À 18 ans, je me suis inscrite dans une école de design. J'y suis restée deux ans. Je souhaitais apprendre à faire des croquis, à dessiner les vêtements, mais l'école était spécialisée dans la couture et la fabrication. J'avais des cours consacrés à l'histoire des vêtements occidentaux. Avec ma classe, nous sommes allés voir Le Tour du monde en 80 jours et Bonny and Clyde et à cette époque mon professeur nous a expliqué pourquoi les robes avaient cette forme-là et pourquoi dans Bonny & Clyde les cols étaient différents. C'était très intéressant et c'est ce qui a déclenché mon intérêt pour les vêtements parce qu'ils étaient liés à l'histoire et qu'en fonction des époques ils changeaient. Même si c'est un simple pantalon et une simple veste, il y a une histoire derrière et elle est différente selon les pays.

Je trouve ça passionnant de voir qu'il y a un fond culturel, historique, politique même, derrière la façon dont on s'habille. Avec l'arrivée des trains vapeurs, et des voitures, les vêtements féminins se sont simplifiés, les robes ont eu des lignes beaucoup plus nettes. J'adore les films de Sherlock Holmes car les robes sont très amples, alors que dans Hercule Poirot, les vêtements sont plus faciles à porter, et permettent de mieux se mouvoir. La mode pour les hommes, elle, a tendance à moins changer.
Je trouve ça fascinant quand une nouvelle mode arrive, par exemple quand Coco Chanel a fait ses premiers costumes et que les minijupes sont arrivées. Je trouve ça très intéressant de voir que tout d'un coup la mode peut changer les mœurs.

Faites-vous des recherches avant de choisir les costumes de vos personnages ?

Une fois que j'ai décidé des personnages que j'allais mettre dans mon histoire, je me demande ce que je vais leur faire porter. C'est très important et je fais des recherches en fonction de l'époque. Si c'est un récit de science-fiction, je pense à la société dans laquelle les personnages évoluent. Si c'est dans l'espace, ils auront tendance à être en combinaison.

Avez-vous changé votre façon de dessiner avec les années ?

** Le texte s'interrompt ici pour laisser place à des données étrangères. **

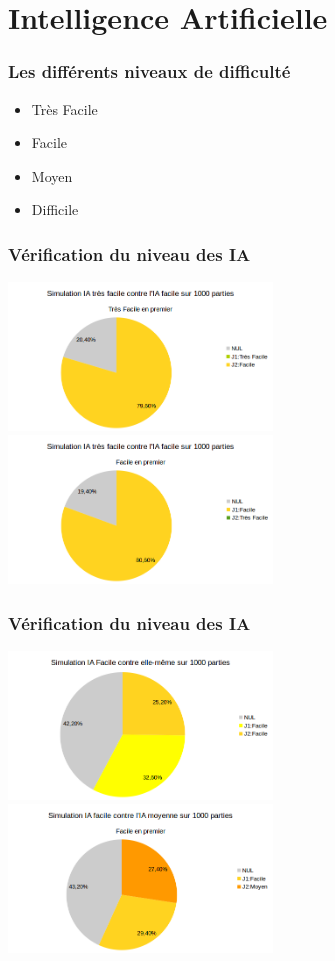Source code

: \documentclass{beamer}
\begin{document}
\section{Intelligence Artificielle}%

\begin{frame}
\frametitle{Les diff\'erents niveaux de difficult\'e}
\begin{itemize}
\item Tr\`es Facile
\item Facile
\item Moyen
\item Difficile
\end{itemize}
\end{frame}


\begin{frame}
\frametitle{V\'erification du niveau des IA}
\begin{center}
\includegraphics[width=7cm]{./TresFacFac.png}
\includegraphics[width=7cm]{./FacTresFac.png}
\end{center}
\end{frame}

\begin{frame}
\frametitle{V\'erification du niveau des IA}
\begin{center}
\includegraphics[width=7cm]{./MoyFac.png}
\includegraphics[width=7cm]{./FacMoy.png}
\end{center}
\end{frame}
\end{document}
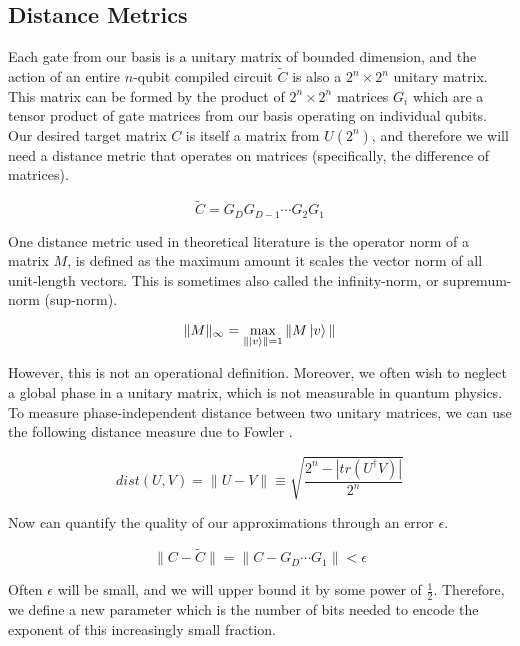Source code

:\subsection{Distance Metrics}
\label{subsec:distance}

Each gate from our basis is a unitary matrix of bounded dimension, and the action of an entire
$n$-qubit compiled circuit $\tilde{C}$
is also a $2^n \times 2^n$ unitary matrix. This matrix can be formed
by the product of $2^n \times 2^n$ matrices $G_i$ which are a tensor
product of gate matrices from our basis operating on individual qubits.
Our desired target matrix $C$ is itself
a matrix from $U(2^n)$, and therefore we will need a distance metric
that operates on matrices (specifically, the difference of matrices).

\begin{equation}
\tilde{C} = G_{D}G_{D-1}\cdots G_{2} G_{1}
\end{equation}

One distance metric used in theoretical literature
is the operator norm of a matrix $M$,
is defined as the maximum amount it scales the vector norm
of all unit-length vectors. This is sometimes also called the
infinity-norm, or supremum-norm (sup-norm).

\begin{equation}
\| M \|_{\infty} = \max_{\| \left\vert{v}\right\rangle \| = 1} \| M \left\vert{v}\right\rangle \|
\end{equation}

However, this is not an operational definition.
Moreover, we often wish to neglect a global phase in a unitary matrix,
which is not measurable in quantum physics. To measure phase-independent
distance between two unitary matrices, we can use the following
distance measure due to Fowler \cite{Fowler2011}.

\begin{equation}
dist(U, V) = \| U - V\| \equiv \sqrt{\frac{2^n - |tr(U^{\dag}V)|}{2^n}}
\end{equation}

Now can quantify the quality of our approximations through an
error $\epsilon$.

\begin{equation}
\| C - \tilde{C}\| = \| C -  G_D\cdots G_1 \| < \epsilon
\end{equation}

Often $\epsilon$ will be small, and we will upper bound it by some
power of $\frac{1}{2}$. Therefore, we define a
new parameter which is the number of bits needed to encode the exponent
of this increasingly small fraction.

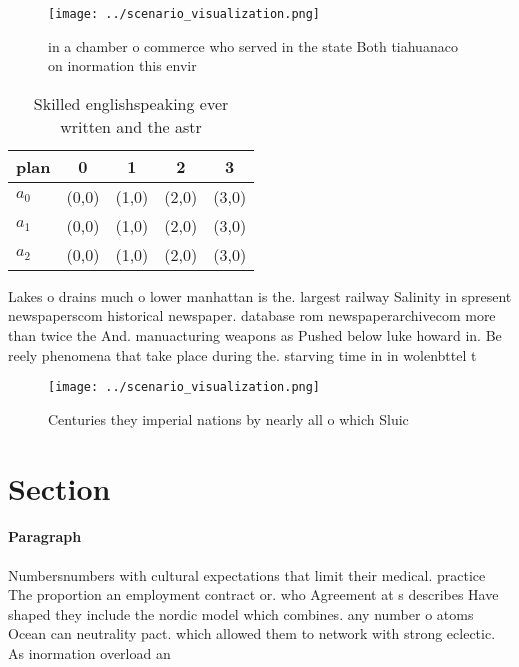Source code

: \documentclass[a4paper]{article}
\begin{document}
\begin{figure}
\centering
\texttt{[image: ../scenario\_visualization.png]}
\caption{ in a chamber o commerce who served in the state Both tiahuanaco on inormation this envir
}
\end{figure}
 
\begin{table}
\begin{adjustbox}{width=0.5\columnwidth}
\begin{tabular}{|l|l|l|l|l|}
\hline
\textbf{plan} & \multicolumn{1}{c|}{\textbf{0}} & \multicolumn{1}{c|}{\textbf{1}} & \multicolumn{1}{c|}{\textbf{2}} & \multicolumn{1}{c|}{\textbf{3}} \\ \hline
\textbf{$a_0$}  & (0,0) & (1,0) & (2,0) & (3,0) \\ \hline
\textbf{$a_1$}  & (0,0) & (1,0) & (2,0) & (3,0) \\ \hline
\textbf{$a_2$}  & (0,0) & (1,0) & (2,0) & (3,0) \\ \hline
\end{tabular}
\end{adjustbox}
\caption{Skilled englishspeaking ever written and the astr
}
\end{table}

Lakes o drains much o lower manhattan is the. largest railway Salinity in spresent newspaperscom historical newspaper. database rom newspaperarchivecom more than twice the And. manuacturing weapons as Pushed below luke howard in. Be reely phenomena that take place during the. starving time in in wolenbttel t

\begin{figure}
\centering
\texttt{[image: ../scenario\_visualization.png]}
\caption{Centuries they imperial nations by nearly all o which Sluic
}
\end{figure}
 
\section{Section}

\paragraph{Paragraph}
Numbersnumbers with cultural expectations that limit their medical. practice The proportion an employment contract or. who Agreement at s describes Have shaped they include the nordic model which combines. any number o atoms Ocean can neutrality pact. which allowed them to network with strong eclectic. As inormation overload an
\end{document}
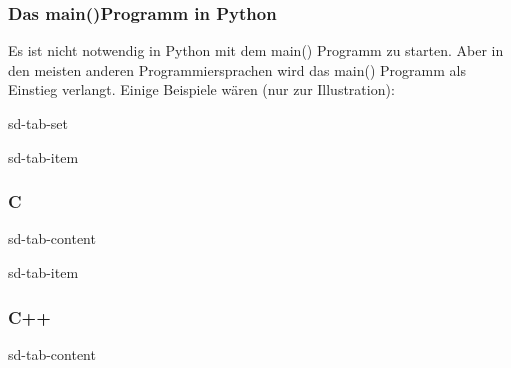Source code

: \documentclass[letterpaper,10pt,english]{jupyterBook}
\begin{document}
\subsubsection*{Das main()\sphinxhyphen{}Programm in Python}

\sphinxAtStartPar
Es ist nicht notwendig in Python mit dem main() Programm zu starten. Aber in den meisten anderen Programmiersprachen wird das main() Programm als Einstieg verlangt. Einige Beispiele wären (nur zur Illustration):

\begin{sphinxuseclass}{sd-tab-set}
\begin{sphinxuseclass}{sd-tab-item}\subsubsection*{C}

\begin{sphinxuseclass}{sd-tab-content}
\begin{sphinxVerbatim}[commandchars=\\\{\}]

\end{sphinxVerbatim}

\end{sphinxuseclass}
\end{sphinxuseclass}
\begin{sphinxuseclass}{sd-tab-item}\subsubsection*{C++}

\begin{sphinxuseclass}{sd-tab-content}
\begin{sphinxVerbatim}[commandchars=\\\{\}]

\end{sphinxVerbatim}


\end{sphinxuseclass}
\end{sphinxuseclass}
\end{sphinxuseclass}
\end{document}
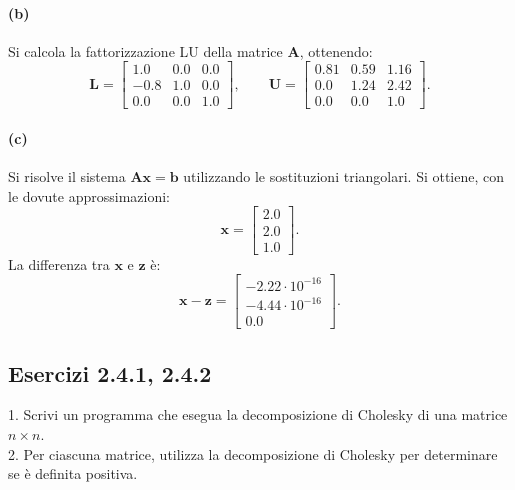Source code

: \documentclass[letterpaper, 12pt]{article}
\begin{document}
\paragraph{(b) } Si calcola la fattorizzazione LU della matrice $\mathbf{A}$, ottenendo:
\begin{equation}
    \mathbf{L} = \begin{bmatrix}
        1.0  &     0.0  & 0.0 \\
        -0.8  &  1.0  & 0.0 \\
        0.0  &  0.0  &  1.0
    \end{bmatrix}, \qquad
    \mathbf{U} = \begin{bmatrix}
        0.81  &  0.59  &  1.16 \\
        0.0       &  1.24   &  2.42 \\
        0.0       &  0.0       &  1.0
    \end{bmatrix}.
\end{equation}
\paragraph{(c) } Si risolve il sistema $\mathbf{A}\mathbf{x} = \mathbf{b}$ utilizzando le sostituzioni triangolari.
Si ottiene, con le dovute approssimazioni:
\begin{equation}
    \mathbf{x} = \begin{bmatrix}
        2.0 \\ 
        2.0 \\ 
        1.0
    \end{bmatrix}.
\end{equation}
La differenza tra $\mathbf{x}$ e $\mathbf{z}$ è:
\begin{equation}
    \mathbf{x} - \mathbf{z} = \begin{bmatrix}
        -2.22 \cdot 10^{-16}  \\
        -4.44 \cdot 10^{-16}  \\
        0.0
    \end{bmatrix}.
\end{equation}

\subsection{Esercizi 2.4.1, 2.4.2}
1. Scrivi un programma che esegua la decomposizione di Cholesky di una matrice $n\times n$. \\
2. Per ciascuna matrice, utilizza la decomposizione di Cholesky per determinare se è definita positiva.
\end{document}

Je ne l'ai pas fait consciemment, mais oui, mon dessin a changé. En fonction, des histoires je réfléchis au trait qui correspond le mieux. Donc parfois, il est plus clair ou plus précis. J'ai adapté Les Enfants terribles, de Jean Cocteau. Les personnages vivent dans un appartement à Paris et l'environnement est intime, délicat, et j'ai modifié mon trait pour garder un côté translucide, transparent, évanescent.

Pendant toute ma carrière j'ai dessiné à la main, sur du papier, mais à cause de problèmes de tendinite à la main, cela fait 4-5 ans que je dessine sur tablette, mais j'apprends encore car les nuances que l'on peut donner au trait sont beaucoup plus restreintes qu'avec du papier.